◆ **WORK ITEM**
Every line holding the string "repeatedly" should be copied out of the listing.

◆ **WORKING DATA**
========================================================================

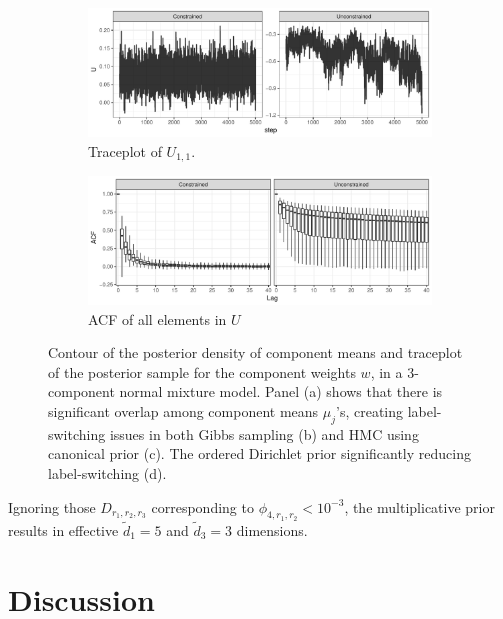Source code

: \documentclass[10pt]{article}
\DeclareMathOperator{\1}{\mathbbm{1}}
\begin{document}
\begin{figure}[H]
   \begin{subfigure}[b]{1\textwidth}
    \includegraphics[width=1\textwidth]{tucker_traceplot.pdf}
    \caption{Traceplot of $U_{1,1}$.}
    \end{subfigure}
    \begin{subfigure}[b]{1\textwidth}
    \includegraphics[width=1\textwidth]{tucker_acf.pdf}
    \caption{ACF of all elements in $U$}
    \end{subfigure}
\caption{Contour of the posterior density of component means and traceplot of the posterior sample for the component weights $w$, in a 3-component normal mixture model. Panel (a) shows that there is significant overlap among component means $\mu_j$'s, creating label-switching issues in both Gibbs sampling (b) and HMC using canonical prior (c). The ordered Dirichlet prior significantly reducing label-switching (d).}
\label{tucker}
\end{figure}

Ignoring those $D_{r_1,r_2,r_3}$ corresponding to $\phi_{4,r_1,r_2}<10^{-3}$, the multiplicative prior results in effective $\tilde{d}_1=5$ and $\tilde{d}_3=3$ dimensions.

\section{Discussion}





\end{document}
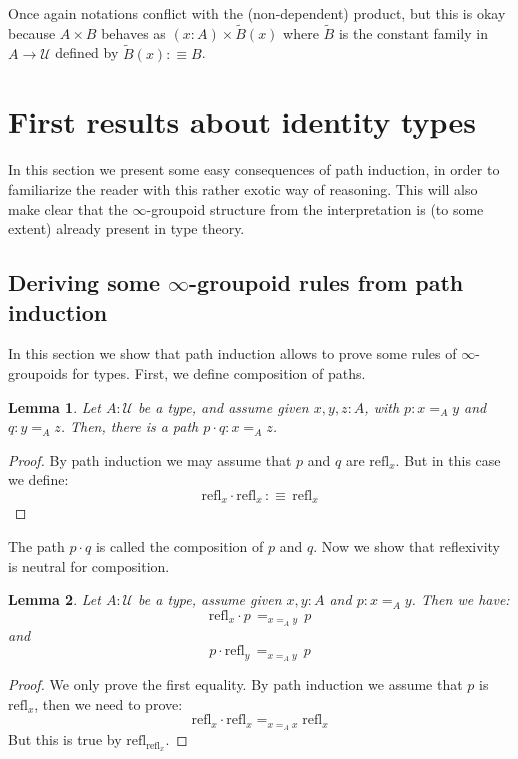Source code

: \documentclass{article}
\newcommand{\se}[1]{\medbreak \medbreak \section{#1}}
\newcommand{\sse}[1]{\medbreak \subsection{#1}}
\newcommand{\U}{{\mathcal U}}
\renewcommand{\r}{\rightarrow}
\newcommand{\refl}{\mathrm{refl}}
\newtheorem{lemma}{Lemma}
\begin{document}
Once again notations conflict with the (non-dependent) product, but this is okay because $A\times B$ behaves as $(x:A)\times \tilde{B}(x)$  where $\tilde{B}$ is the constant family in $A\r \U$ defined by $\tilde{B}(x) :\equiv B$. %





\se{First results about identity types}

In this section we present some easy consequences of path induction, in order to familiarize the reader with this rather exotic way of reasoning. This will also make clear that the $\infty$-groupoid structure from the interpretation is (to some extent) already present in type theory.


\sse{Deriving some $\infty$-groupoid rules from path induction}




In this section we show that path induction allows to prove some rules of $\infty$-groupoids for types. First, we define composition of paths.

\begin{lemma}
Let $A:\U$ be a type, and assume given $x,y,z:A$, with $p:x=_A y$ and $q:y=_A z$. Then, there is a path $p\cdot q: x=_Az$.
\end{lemma}
\begin{proof}
By path induction we may assume that $p$ and $q$ are $\refl_x$. But in this case we define:
\[\refl_x\cdot\refl_x \, :\equiv\,  \refl_x\]
\end{proof}

The path $p\cdot q$ is called the composition of $p$ and $q$. Now we show that reflexivity is neutral for composition. 

\begin{lemma}
Let $A:\U$ be a type, assume given $x,y:A$ and $p:x=_Ay$. Then we have:
\[\refl_x\cdot p \, =_{x=_Ay}\, p\]
and
\[p\cdot \refl_y \, =_{x=_Ay}\, p\]
\end{lemma}
\begin{proof}
We only prove the first equality. By path induction we assume that $p$ is $\refl_x$, then we need to prove:
\[\refl_x\cdot\refl_x =_{x=_Ax} \refl_x\]
But this is true by $\refl_{\refl_x}$.
\end{proof}
\end{document}
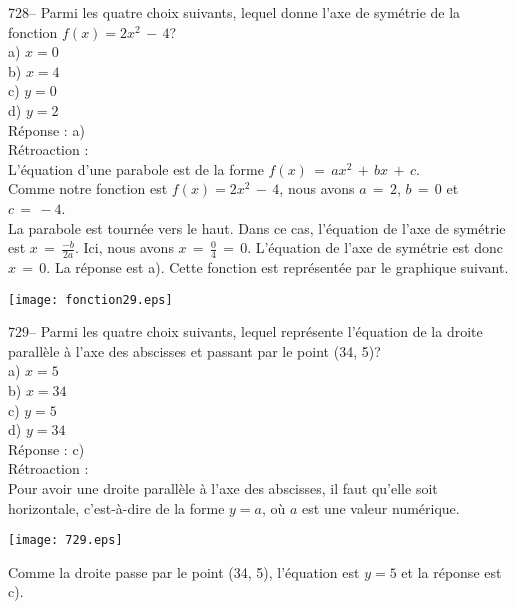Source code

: ﻿\documentclass[letterpaper, 12pt]{article}
\begin{document}
728-- Parmi les quatre choix suivants, lequel donne l'axe de sym\'etrie de
la fonction $f(x)= 2x^{2}\,-\,4$?\\
a) $x=0$\\
b) $x=4$\\
c) $y=0$\\
d) $y=2$\\

R\'eponse : a)\\

R\'etroaction : \\
L'\'equation d'une parabole est de la forme
$f(x)\,=\,ax^2\,+\,bx\,+\,c$.\\
Comme notre fonction est $f(x)= 2x^{2}\,-\,4$, nous avons $a\,=\,2$,
$b\,=\,0$ et $c\,=\,-4$.\\
La parabole est tourn\'ee vers le haut. Dans ce cas, l'\'equation de
l'axe de sym\'etrie est $x\,=\, \frac{-b}{2a}$. Ici, nous avons
$x\,=\,\frac{0}{4}\,=\,0$. L'\'equation de l'axe de sym\'etrie est
donc $x\,=\,0$. La r\'eponse est a).
Cette fonction est repr\'esent\'ee par le graphique suivant.\\
    \begin{center}
    \texttt{[image: fonction29.eps]}
    \end{center}


729-- Parmi les quatre choix suivants, lequel repr\'esente l'\'equation de
la droite parall\`ele \`a l'axe des abscisses et passant par le point (34,
5)?\\
a) $x=5$\\
b) $x=34$\\
c) $y=5$\\
d) $y=34$\\

R\'eponse : c)\\

R\'etroaction : \\
Pour avoir une droite parall\`ele \`a l'axe des abscisses, il faut
qu'elle soit horizontale, c'est-\`a-dire de la forme $y=a$, o\`u $a$
est une valeur num\'erique.   \begin{center}
    \texttt{[image: 729.eps]}
    \end{center}
     Comme la droite passe par le point (34, 5), l'\'equation est
$y=5$ et la r\'eponse est c).\\
\end{document}
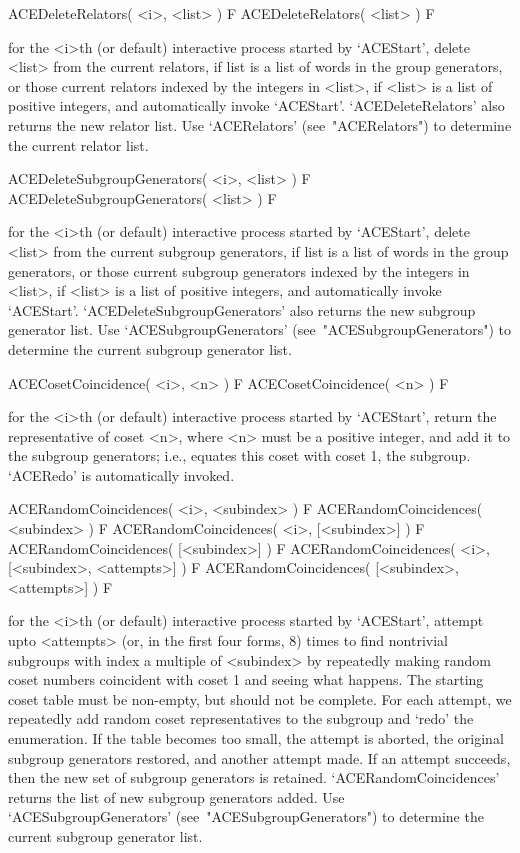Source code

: \>ACEDeleteRelators( <i>, <list> ) F
\>ACEDeleteRelators( <list> ) F

for the <i>th (or  default)  interactive  {\ACE}  process  started  by
`ACEStart', delete <list> from the current relators, if list is a list
of words in the group generators, or those current relators indexed by
the integers in <list>, if <list> is a list of positive integers,  and
automatically invoke `ACEStart'. `ACEDeleteRelators' also returns  the
new relator list. Use `ACERelators' (see~"ACERelators")  to  determine
the current relator list.

\>ACEDeleteSubgroupGenerators( <i>, <list> ) F
\>ACEDeleteSubgroupGenerators( <list> ) F

for the <i>th (or  default)  interactive  {\ACE}  process  started  by
`ACEStart', delete <list> from the  current  subgroup  generators,  if
list is a list of words in the  group  generators,  or  those  current
subgroup generators indexed by the integers in <list>, if <list> is  a
list  of  positive  integers,  and  automatically  invoke  `ACEStart'.
`ACEDeleteSubgroupGenerators' also returns the new subgroup  generator
list.  Use  `ACESubgroupGenerators'  (see~"ACESubgroupGenerators")  to
determine the current subgroup generator list.

\>ACECosetCoincidence( <i>, <n> ) F
\>ACECosetCoincidence( <n> ) F

for the <i>th (or  default)  interactive  {\ACE}  process  started  by
`ACEStart', return the representative of coset <n>, where <n> must  be
a positive integer, and add  it  to  the  subgroup  generators;  i.e.,
equates  this  coset  with  coset  1,  the  subgroup.   `ACERedo'   is
automatically invoked.

\>ACERandomCoincidences( <i>, <subindex> ) F
\>ACERandomCoincidences( <subindex> ) F
\>ACERandomCoincidences( <i>, [<subindex>] ) F
\>ACERandomCoincidences( [<subindex>] ) F
\>ACERandomCoincidences( <i>, [<subindex>, <attempts>] ) F
\>ACERandomCoincidences( [<subindex>, <attempts>] ) F

for the <i>th (or  default)  interactive  {\ACE}  process  started  by
`ACEStart', attempt upto <attempts> (or, in the first four  forms,  8)
times to find nontrivial subgroups with index a multiple of <subindex>
by repeatedly making random coset numbers coincident with coset 1  and
seeing what happens. The starting coset table must be  non-empty,  but
should not be complete. For each attempt,  we  repeatedly  add  random
coset representatives to the subgroup and `redo' the  enumeration.  If
the table becomes too small, the  attempt  is  aborted,  the  original
subgroup generators restored, and another attempt made. If an  attempt
succeeds, then  the  new  set  of  subgroup  generators  is  retained.
`ACERandomCoincidences' returns the list of  new  subgroup  generators
added. Use  `ACESubgroupGenerators'  (see~"ACESubgroupGenerators")  to
determine the current subgroup generator list.

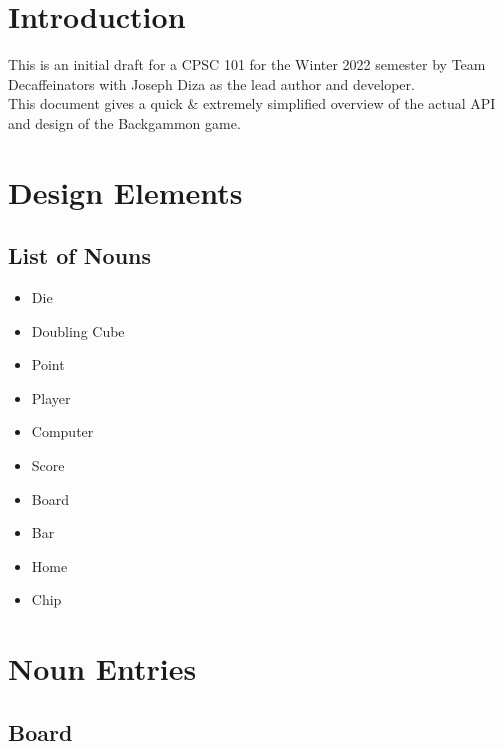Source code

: \documentclass{report}
\begin{document}
    
    \tableofcontents

    \chapter{Introduction}

    This is an initial draft for a CPSC 101 for the Winter 2022 semester by Team Decaffeinators
    with Joseph Diza as the lead author and developer.  \\

    \noindent
    This document gives a quick \& extremely simplified overview
    of the actual API and design of the Backgammon game.

    \chapter{Design Elements}

    \section{List of Nouns}

    \begin{multicols}{2}
        \begin{itemize}
            \item Die
            \item Doubling Cube
            \item Point
            \item Player
            \item Computer
        \end{itemize}

        \begin{itemize}
            \item Score
            \item Board
            \item Bar
            \item Home
            \item Chip
        \end{itemize}
    \end{multicols}





    \chapter{Noun Entries}

    \section{Board}
\end{document}
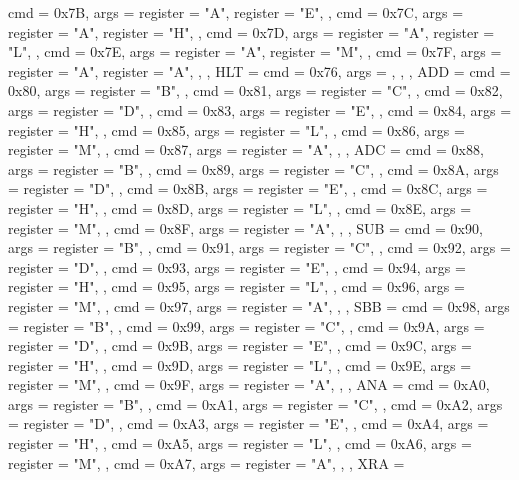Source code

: {{        { cmd = 0x7B, args = {{register = "A"}, {register = "E"}}, },
        { cmd = 0x7C, args = {{register = "A"}, {register = "H"}}, },
        { cmd = 0x7D, args = {{register = "A"}, {register = "L"}}, },
        { cmd = 0x7E, args = {{register = "A"}, {register = "M"}}, },
        { cmd = 0x7F, args = {{register = "A"}, {register = "A"}}, },
    },
    HLT  = {
        {cmd = 0x76, args = {}, },
    },
    ADD  = {
        { cmd = 0x80, args = {{register = "B"}}, },
        { cmd = 0x81, args = {{register = "C"}}, },
        { cmd = 0x82, args = {{register = "D"}}, },
        { cmd = 0x83, args = {{register = "E"}}, },
        { cmd = 0x84, args = {{register = "H"}}, },
        { cmd = 0x85, args = {{register = "L"}}, },
        { cmd = 0x86, args = {{register = "M"}}, },
        { cmd = 0x87, args = {{register = "A"}}, },
    },
    ADC  = {
        { cmd = 0x88, args = {{register = "B"}}, },
        { cmd = 0x89, args = {{register = "C"}}, },
        { cmd = 0x8A, args = {{register = "D"}}, },
        { cmd = 0x8B, args = {{register = "E"}}, },
        { cmd = 0x8C, args = {{register = "H"}}, },
        { cmd = 0x8D, args = {{register = "L"}}, },
        { cmd = 0x8E, args = {{register = "M"}}, },
        { cmd = 0x8F, args = {{register = "A"}}, },
    },
    SUB  = {
        { cmd = 0x90, args = {{register = "B"}}, },
        { cmd = 0x91, args = {{register = "C"}}, },
        { cmd = 0x92, args = {{register = "D"}}, },
        { cmd = 0x93, args = {{register = "E"}}, },
        { cmd = 0x94, args = {{register = "H"}}, },
        { cmd = 0x95, args = {{register = "L"}}, },
        { cmd = 0x96, args = {{register = "M"}}, },
        { cmd = 0x97, args = {{register = "A"}}, },
    },
    SBB  = {
        { cmd = 0x98, args = {{register = "B"}}, },
        { cmd = 0x99, args = {{register = "C"}}, },
        { cmd = 0x9A, args = {{register = "D"}}, },
        { cmd = 0x9B, args = {{register = "E"}}, },
        { cmd = 0x9C, args = {{register = "H"}}, },
        { cmd = 0x9D, args = {{register = "L"}}, },
        { cmd = 0x9E, args = {{register = "M"}}, },
        { cmd = 0x9F, args = {{register = "A"}}, },
    },
    ANA  = {
        { cmd = 0xA0, args = {{register = "B"}}, },
        { cmd = 0xA1, args = {{register = "C"}}, },
        { cmd = 0xA2, args = {{register = "D"}}, },
        { cmd = 0xA3, args = {{register = "E"}}, },
        { cmd = 0xA4, args = {{register = "H"}}, },
        { cmd = 0xA5, args = {{register = "L"}}, },
        { cmd = 0xA6, args = {{register = "M"}}, },
        { cmd = 0xA7, args = {{register = "A"}}, },
    },
    XRA  = {
}}
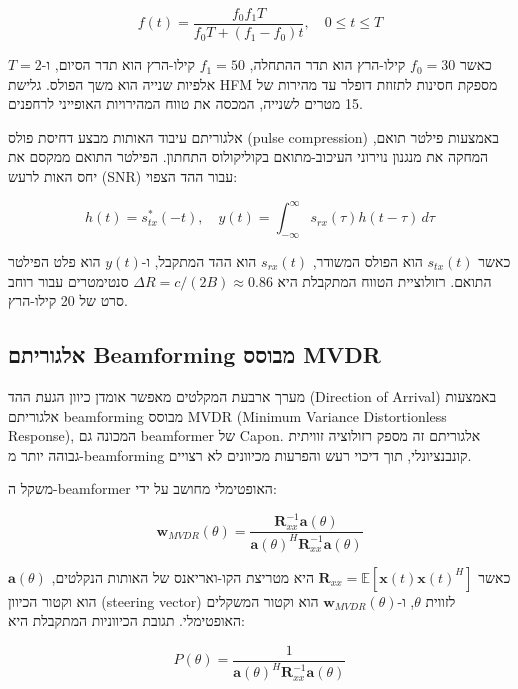 \begin{equation}
f(t) = \frac{f_0 f_1 T}{f_0 T + (f_1 - f_0) t}, \quad 0 \leq t \leq T
\label{eq:ch06_hfm}
\end{equation}

כאשר $f_0 = 30$ קילו-הרץ הוא תדר ההתחלה, $f_1 = 50$ קילו-הרץ הוא תדר הסיום, ו-$T = 2$ אלפיות שנייה הוא משך הפולס. גלישת HFM מספקת חסינות לתזוזת דופלר עד מהירות של 15 מטרים לשנייה, המכסה את טווח המהירויות האופייני לרחפנים.

אלגוריתם עיבוד האותות מבצע דחיסת פולס (pulse compression) באמצעות פילטר תואם, המחקה את מנגנון נוירוני העיכוב-מתואם בקוליקולוס התחתון. הפילטר התואם ממקסם את יחס האות לרעש (SNR) עבור ההד הצפוי:

\begin{equation}
h(t) = s_{tx}^*(-t), \quad y(t) = \int_{-\infty}^{\infty} s_{rx}(\tau) h(t - \tau) \, d\tau
\label{eq:ch06_matched_filter}
\end{equation}

כאשר $s_{tx}(t)$ הוא הפולס המשודר, $s_{rx}(t)$ הוא ההד המתקבל, ו-$y(t)$ הוא פלט הפילטר התואם. רזולוציית הטווח המתקבלת היא $\Delta R = c / (2B) \approx 0.86$ סנטימטרים עבור רוחב סרט של 20 קילו-הרץ.

\subsection{אלגוריתם Beamforming מבוסס MVDR}
\label{sec:ch06_beamforming}

מערך ארבעת המקלטים מאפשר אומדן כיוון הגעת ההד (Direction of Arrival) באמצעות אלגוריתם beamforming מבוסס MVDR (Minimum Variance Distortionless Response), המכונה גם beamformer של Capon. אלגוריתם זה מספק רזולוציה זוויתית גבוהה יותר מ-beamforming קונבנציונלי, תוך דיכוי רעש והפרעות מכיוונים לא רצויים.

משקל ה-beamformer האופטימלי מחושב על ידי:

\begin{equation}
\mathbf{w}_{MVDR}(\theta) = \frac{\mathbf{R}_{xx}^{-1} \mathbf{a}(\theta)}{\mathbf{a}(\theta)^H \mathbf{R}_{xx}^{-1} \mathbf{a}(\theta)}
\label{eq:ch06_mvdr}
\end{equation}

כאשר $\mathbf{R}_{xx} = \mathbb{E}[\mathbf{x}(t) \mathbf{x}(t)^H]$ היא מטריצת הקו-ואריאנס של האותות הנקלטים, $\mathbf{a}(\theta)$ הוא וקטור הכיוון (steering vector) לזווית $\theta$, ו-$\mathbf{w}_{MVDR}(\theta)$ הוא וקטור המשקלים האופטימלי. תגובת הכיווניות המתקבלת היא:

\begin{equation}
P(\theta) = \frac{1}{\mathbf{a}(\theta)^H \mathbf{R}_{xx}^{-1} \mathbf{a}(\theta)}
\label{eq:ch06_mvdr_response}
\end{equation}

========================================================================

◆ **SOLUTION TO THIS TASK**
by repeatedly making random coset numbers coincident with coset 1  and
should not be complete. For each attempt,  we  repeatedly  add  random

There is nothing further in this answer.